Por 19 de abril de 2014 Sin comentarios

Eder. Óleo de Irene Gracia

Basilio Baltasar

Entre el público reunido por Lola Larrumbe en su librería hay serbios residentes en España, expertos en literatura eslava y algún que otro diplomático. Siguen con atención mi comentario al libro de Tamara Djermanovich pero no traslucen en su rostro ni aprobación ni censura. Son el público que los conferenciantes temen, pues no hay manera de saber qué opinión les inspira lo que uno dice. Resignándome a la diatriba que puedan alentar tras su educada compostura, prosigo:
"El libro de Tamara Djermanovich cuenta el viaje emprendido tras las huellas que dejo siendo niña en su país ya inexistente.
La crónica de Tamara sobre lo que hoy queda de la antigua Yugoslavia no es un libro de viajes al uso sino un violento ejercicio de confrontación: dejó su país cuando empezó la guerra y regresa 18 años después para ver qué hay de todo aquello, cuántos entrañables amigos sobrevivieron a la gran matanza, cuántos fueron pasto de las llamas, de los francotiradores, de los fusilamientos, o cuántos cayeron víctimas del odio y del rencor.
El único equipaje de Tamara para este peligroso viaje son los recuerdos de una infancia feliz y lo emprende con la armadura de una sorprendente ternura.
Mientras evoca la educación sentimental de su adolescencia, Tamara observa lo que va a consternar al lector desde el primer momento: "ni remotamente podía imaginar que mi mundo cambiaría radicalmente y que algo así puede suceder cuando menos te lo esperas".
Sugiero al público que recuerde lo que hacíamos en la década de los noventa. Disfrutábamos los fastos de la Olimpiada barcelonesa, jaleábamos la caída del Muro de Berlín, nos disponíamos a celebrar el Fin de la Historia, dábamos por triunfalmente liquidada la (primera) Guerra del Golfo y no nos mostrábamos inclinados a tolerar que una guerra balcánica arruinara nuestro delirio de prosperidad.
Sin embargo, las noticias que llegaban de los remotísimos Balcanes corroían nuestra presunción. No dejábamos de alardear con nuestros flamantes logros, pero en secreto se incubaba el presentimiento de lo peor: la épica nacionalista perdía su elocuencia romántica para mostrar el feroz aspecto del discurso identitario; las tropas de la OTAN se mostraban impotentes para frenar la matanza genocida; la prosperidad fomentaba un grado insólito de hipnosis colectiva y anestesiaba a una sociedad dispuesta a ser engañada; la geografía imaginaria construida durante la Guerra Fría desplazaba a Yugoslavia lejos y mucho más allá de "nuestra" Europa…
En definitiva, digo en la Librería Alberti, con la Guerra Yugoslava comenzó el temblor de la década larga.

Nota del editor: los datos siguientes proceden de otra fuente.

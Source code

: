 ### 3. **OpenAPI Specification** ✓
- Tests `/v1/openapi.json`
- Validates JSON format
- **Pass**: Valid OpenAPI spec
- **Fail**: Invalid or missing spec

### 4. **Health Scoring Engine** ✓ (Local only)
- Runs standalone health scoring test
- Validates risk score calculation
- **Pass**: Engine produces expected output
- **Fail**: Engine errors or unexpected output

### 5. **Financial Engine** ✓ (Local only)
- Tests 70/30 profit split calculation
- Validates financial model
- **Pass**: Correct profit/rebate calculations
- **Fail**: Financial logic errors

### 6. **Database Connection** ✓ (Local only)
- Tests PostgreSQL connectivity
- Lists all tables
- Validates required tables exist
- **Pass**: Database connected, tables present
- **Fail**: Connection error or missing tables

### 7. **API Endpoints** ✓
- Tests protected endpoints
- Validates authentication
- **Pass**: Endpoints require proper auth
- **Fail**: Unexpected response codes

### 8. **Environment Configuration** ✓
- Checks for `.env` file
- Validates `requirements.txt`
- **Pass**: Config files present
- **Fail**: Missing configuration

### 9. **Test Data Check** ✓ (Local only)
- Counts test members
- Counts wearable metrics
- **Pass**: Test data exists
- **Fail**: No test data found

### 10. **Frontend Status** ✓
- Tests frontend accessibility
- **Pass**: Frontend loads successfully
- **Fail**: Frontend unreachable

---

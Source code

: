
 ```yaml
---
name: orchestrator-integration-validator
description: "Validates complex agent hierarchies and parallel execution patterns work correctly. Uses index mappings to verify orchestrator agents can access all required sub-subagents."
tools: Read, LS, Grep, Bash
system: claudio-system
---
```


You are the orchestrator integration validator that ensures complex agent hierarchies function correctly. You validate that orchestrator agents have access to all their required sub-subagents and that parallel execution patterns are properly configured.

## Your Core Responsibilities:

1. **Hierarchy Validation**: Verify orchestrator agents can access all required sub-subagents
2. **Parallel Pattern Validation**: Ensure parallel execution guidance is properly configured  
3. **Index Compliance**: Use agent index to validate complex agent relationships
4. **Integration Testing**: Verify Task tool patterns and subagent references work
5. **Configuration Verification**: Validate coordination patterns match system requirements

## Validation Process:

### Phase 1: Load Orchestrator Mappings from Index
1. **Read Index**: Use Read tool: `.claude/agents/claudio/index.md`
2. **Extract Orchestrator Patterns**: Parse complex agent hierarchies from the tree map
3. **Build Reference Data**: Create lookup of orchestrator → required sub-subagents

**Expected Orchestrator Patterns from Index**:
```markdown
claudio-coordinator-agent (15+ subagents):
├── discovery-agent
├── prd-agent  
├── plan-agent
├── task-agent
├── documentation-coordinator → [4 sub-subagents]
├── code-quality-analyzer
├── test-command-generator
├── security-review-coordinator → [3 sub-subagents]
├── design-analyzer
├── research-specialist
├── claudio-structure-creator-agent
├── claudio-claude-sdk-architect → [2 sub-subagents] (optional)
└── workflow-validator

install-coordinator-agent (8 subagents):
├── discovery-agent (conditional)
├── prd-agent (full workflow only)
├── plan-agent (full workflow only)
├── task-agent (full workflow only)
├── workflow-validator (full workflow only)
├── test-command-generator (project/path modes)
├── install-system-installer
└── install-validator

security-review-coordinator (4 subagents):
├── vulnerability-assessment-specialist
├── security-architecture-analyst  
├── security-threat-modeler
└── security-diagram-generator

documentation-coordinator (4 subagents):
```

El fin del siglo XX, encajonado entre dos tremendas demoliciones: -la caída del Muro de Berlín y la caída de las Torres Gemelas- simboliza la consternación que aún hoy nos sacude.
La memoria literaria de Tamara Djermanovich describe la normalidad de un país incapaz de temer lo que se le venía encima. Bajo la apacible rutina de las vacaciones escolares, los encuentros familiares, los discursos oficiales del Mariscal Tito, las banderitas de los desfiles, la orgullosa disciplina de un régimen tan ajeno al imperio soviético como al norteamericano, se incubaba un despiadado juramento. En nombre de la identidad nacional, religiosa, tribal, en beneficio del poder que los gerifaltes del régimen deseaban conservar, se desencadenó una infernal matanza. Eslovenos, bosnios, croatas, montenegrinos, kosovares, serbios, católicos, ortodoxos, musulmanes, hasta entonces apacentados por la disciplina autoritaria de la Gran Yugoslavia, revelaron las emociones aletargadas bajo su fraternal sonrisa. Los que unos días antes del primer estallido parecían sestear apaciblemente a la sombre del régimen protector, se levantaron para obedecer la consigna del anti-evangelio: devoraos los unos a los otros.
No todos fueron agentes activos de la locura que poseyó al país, pero la lucidez siempre perece sepultada bajo la furia. Como la de ese personaje citado por Tamara, Buric-Buro, que en su jardín de Tuzla proclamó "yo y mi familia nos independizamos de la locura nacionalista colectiva que se aproxima". Lo hizo en abril de 1991, apenas unos meses antes del primer balazo disparado en nombre de la identidad.
Cuando Tamara llega a Srbenica, escribe: "aunque uno no tenga nada que ver con éstos crímenes, sí que hay que sentirse responsable por lo que se ha hecho "en nombre de los serbios".
En la librería Alberti, el embajador de Serbia, cortésmente atento al discurso, permanece impasible, sin mostrar criterio ni juicio alguno ante la requisitoria que yo destaco con malévola intención. Como corresponde al proverbial oficio del diplomático.
Leyendo el viaje de Djermanovich a su país ya inexistente, percibiendo la tristeza infinita que se esconde bajo su benevolencia, uno comprende mejor el legado europeo que estamos obligados a custodiar: un suave escepticismo -que neutralice el fervor de las doctrinas militantes; una conciencia lúcida -sobre el vigor de la ferocidad que late bajo nuestras máscara civilizatoria; una inteligencia espiritual -que someta las recurrentes pulsiones de la condición humana.
La autora de esta recomendable y educativa obra, cita un fragmento de la carta enviada por su abuelo, reclutado en las batallas de la Segunda Guerra Mundial, a su esposa: "cuando me escribas, olvídate de todas las cosas negativas y escribe como siempre he deseado: como si fueras un ángel".
Siguiendo los consejos de su abuelo, Tamara recuerda los destellos luminosos de su infancia, la resonancia mítica de los lugares enclavados en la costa dálmata, las risas y las voces familiares, la feliz expresión de los amigos reencontrados… La evocación adquiere su fuerte tensión emocional gracias a una ternura inconcebible, una ternura más fuerte que el dolor de vivir que sufren los supervivientes.
En el centro del libro de Tamara se cuenta la leyenda de Naum, el ermitaño enterrado en el Monasterio de Ohrid: santo cuyo corazón no ha dejado de latir bajo la fría lápida que cubre su tumba desde el año 910.
Este es el latido de vida que acompaña a la niña rubia que pasea con sus pies descalzos sobre los cadáveres de un país desolado por el odio: para administrar con su inocencia la absolución, la redención.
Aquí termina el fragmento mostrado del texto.